━━━ Records for processing ━━━

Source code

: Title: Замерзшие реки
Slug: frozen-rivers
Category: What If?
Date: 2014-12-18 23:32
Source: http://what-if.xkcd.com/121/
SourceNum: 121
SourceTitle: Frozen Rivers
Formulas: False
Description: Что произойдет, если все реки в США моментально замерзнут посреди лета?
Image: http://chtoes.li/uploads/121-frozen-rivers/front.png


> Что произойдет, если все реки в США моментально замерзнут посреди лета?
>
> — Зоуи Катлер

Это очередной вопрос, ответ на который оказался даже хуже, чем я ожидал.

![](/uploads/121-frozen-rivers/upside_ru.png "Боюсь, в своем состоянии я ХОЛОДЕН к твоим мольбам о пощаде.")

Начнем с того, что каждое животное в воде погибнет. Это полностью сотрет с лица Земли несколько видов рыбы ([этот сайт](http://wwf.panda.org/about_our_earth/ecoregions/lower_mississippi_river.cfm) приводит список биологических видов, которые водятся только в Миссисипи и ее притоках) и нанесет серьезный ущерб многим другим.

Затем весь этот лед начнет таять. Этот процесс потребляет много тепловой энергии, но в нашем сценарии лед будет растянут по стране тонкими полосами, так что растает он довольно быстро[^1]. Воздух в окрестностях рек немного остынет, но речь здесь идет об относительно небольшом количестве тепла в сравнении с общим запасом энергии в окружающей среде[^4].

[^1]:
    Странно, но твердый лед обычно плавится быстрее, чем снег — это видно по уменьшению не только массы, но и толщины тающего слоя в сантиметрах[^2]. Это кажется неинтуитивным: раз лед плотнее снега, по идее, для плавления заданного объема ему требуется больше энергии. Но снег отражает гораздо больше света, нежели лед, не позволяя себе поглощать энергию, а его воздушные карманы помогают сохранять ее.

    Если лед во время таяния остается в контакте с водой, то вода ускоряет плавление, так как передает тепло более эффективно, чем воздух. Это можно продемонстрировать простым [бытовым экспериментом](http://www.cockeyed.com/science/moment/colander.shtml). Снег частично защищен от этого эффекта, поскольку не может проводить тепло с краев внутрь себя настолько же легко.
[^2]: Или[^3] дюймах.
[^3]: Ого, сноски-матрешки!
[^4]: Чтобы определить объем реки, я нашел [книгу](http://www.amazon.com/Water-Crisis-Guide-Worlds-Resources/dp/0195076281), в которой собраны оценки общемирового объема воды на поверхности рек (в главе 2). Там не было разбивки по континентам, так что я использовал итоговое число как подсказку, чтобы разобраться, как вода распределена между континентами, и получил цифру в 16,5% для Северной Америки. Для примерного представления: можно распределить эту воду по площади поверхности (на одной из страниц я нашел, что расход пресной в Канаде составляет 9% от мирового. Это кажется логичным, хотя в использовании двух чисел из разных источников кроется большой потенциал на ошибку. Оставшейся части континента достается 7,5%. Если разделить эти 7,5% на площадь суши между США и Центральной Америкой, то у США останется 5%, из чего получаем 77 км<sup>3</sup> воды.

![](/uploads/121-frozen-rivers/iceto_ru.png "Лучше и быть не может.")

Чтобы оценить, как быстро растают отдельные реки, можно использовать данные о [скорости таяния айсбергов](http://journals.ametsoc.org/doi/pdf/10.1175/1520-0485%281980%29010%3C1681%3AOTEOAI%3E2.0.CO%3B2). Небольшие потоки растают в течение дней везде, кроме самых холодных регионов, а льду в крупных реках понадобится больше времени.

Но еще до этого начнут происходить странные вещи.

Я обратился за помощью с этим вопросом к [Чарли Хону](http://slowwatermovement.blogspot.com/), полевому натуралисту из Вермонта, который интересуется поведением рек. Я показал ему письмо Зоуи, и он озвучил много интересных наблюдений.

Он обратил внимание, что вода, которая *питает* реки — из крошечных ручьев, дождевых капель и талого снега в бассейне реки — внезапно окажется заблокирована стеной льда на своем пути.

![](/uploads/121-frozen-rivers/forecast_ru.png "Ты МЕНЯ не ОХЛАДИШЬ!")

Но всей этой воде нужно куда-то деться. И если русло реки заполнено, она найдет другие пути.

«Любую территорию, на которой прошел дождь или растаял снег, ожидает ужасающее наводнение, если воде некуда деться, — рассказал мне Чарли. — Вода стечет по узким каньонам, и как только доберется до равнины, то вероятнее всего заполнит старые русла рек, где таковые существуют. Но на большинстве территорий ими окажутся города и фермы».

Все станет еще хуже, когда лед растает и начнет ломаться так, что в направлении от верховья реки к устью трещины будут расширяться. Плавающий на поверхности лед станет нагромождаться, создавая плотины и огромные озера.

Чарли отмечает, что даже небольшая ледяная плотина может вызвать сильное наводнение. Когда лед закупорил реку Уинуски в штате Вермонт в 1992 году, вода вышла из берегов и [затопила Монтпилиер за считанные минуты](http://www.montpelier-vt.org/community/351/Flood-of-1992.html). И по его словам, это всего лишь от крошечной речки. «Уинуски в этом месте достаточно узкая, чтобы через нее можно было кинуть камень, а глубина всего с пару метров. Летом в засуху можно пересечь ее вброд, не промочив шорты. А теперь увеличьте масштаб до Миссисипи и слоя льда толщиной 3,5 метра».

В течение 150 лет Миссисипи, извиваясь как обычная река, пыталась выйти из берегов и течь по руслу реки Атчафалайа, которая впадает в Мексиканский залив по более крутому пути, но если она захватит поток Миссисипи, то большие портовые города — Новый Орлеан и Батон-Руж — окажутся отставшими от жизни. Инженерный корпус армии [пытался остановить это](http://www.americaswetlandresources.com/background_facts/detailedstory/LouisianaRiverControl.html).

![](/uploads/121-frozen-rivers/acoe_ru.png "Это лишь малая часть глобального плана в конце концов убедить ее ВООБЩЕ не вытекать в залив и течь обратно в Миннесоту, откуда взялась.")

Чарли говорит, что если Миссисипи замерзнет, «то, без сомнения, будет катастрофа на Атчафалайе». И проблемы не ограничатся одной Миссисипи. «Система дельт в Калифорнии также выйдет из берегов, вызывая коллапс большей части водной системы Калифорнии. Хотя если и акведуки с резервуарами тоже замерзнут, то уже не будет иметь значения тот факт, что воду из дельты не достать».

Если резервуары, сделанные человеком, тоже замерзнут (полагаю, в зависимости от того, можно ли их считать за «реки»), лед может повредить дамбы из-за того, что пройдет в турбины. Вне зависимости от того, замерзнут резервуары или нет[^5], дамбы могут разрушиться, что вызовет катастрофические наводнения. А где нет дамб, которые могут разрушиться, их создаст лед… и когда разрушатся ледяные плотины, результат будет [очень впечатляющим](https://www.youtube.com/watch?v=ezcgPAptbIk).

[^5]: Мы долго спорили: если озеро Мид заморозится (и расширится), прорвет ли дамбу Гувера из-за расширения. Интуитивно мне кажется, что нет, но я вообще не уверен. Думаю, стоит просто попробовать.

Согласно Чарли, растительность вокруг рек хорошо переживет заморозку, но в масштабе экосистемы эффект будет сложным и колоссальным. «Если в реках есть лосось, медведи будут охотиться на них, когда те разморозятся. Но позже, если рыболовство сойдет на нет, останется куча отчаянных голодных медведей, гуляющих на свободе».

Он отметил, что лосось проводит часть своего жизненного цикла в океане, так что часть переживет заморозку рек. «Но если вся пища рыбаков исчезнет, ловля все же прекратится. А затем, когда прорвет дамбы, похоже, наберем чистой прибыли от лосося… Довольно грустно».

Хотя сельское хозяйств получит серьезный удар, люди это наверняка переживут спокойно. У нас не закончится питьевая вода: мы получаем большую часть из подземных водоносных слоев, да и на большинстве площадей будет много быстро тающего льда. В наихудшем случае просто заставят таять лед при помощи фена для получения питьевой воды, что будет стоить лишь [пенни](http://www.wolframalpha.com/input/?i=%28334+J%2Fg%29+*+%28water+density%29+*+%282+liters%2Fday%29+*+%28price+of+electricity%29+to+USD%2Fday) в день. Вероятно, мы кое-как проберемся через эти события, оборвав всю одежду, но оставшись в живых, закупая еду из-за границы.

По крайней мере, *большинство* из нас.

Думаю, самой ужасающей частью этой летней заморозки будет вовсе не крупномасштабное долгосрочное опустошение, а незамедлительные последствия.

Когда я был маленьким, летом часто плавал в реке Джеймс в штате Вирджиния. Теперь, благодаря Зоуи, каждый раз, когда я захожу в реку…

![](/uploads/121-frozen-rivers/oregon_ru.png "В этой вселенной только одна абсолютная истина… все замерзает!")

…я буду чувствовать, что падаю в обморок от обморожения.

━━━

▶ **Task objective**:
Reproduce each line of the data containing the word "пути".

▶ **Response to the exercise**:
Он обратил внимание, что вода, которая *питает* реки — из крошечных ручьев, дождевых капель и талого снега в бассейне реки — внезапно окажется заблокирована стеной льда на своем пути.
Но всей этой воде нужно куда-то деться. И если русло реки заполнено, она найдет другие пути.
В течение 150 лет Миссисипи, извиваясь как обычная река, пыталась выйти из берегов и течь по руслу реки Атчафалайа, которая впадает в Мексиканский залив по более крутому пути, но если она захватит поток Миссисипи, то большие портовые города — Новый Орлеан и Батон-Руж — окажутся отставшими от жизни. Инженерный корпус армии [пытался остановить это](http://www.americaswetlandresources.com/background_facts/detailedstory/LouisianaRiverControl.html).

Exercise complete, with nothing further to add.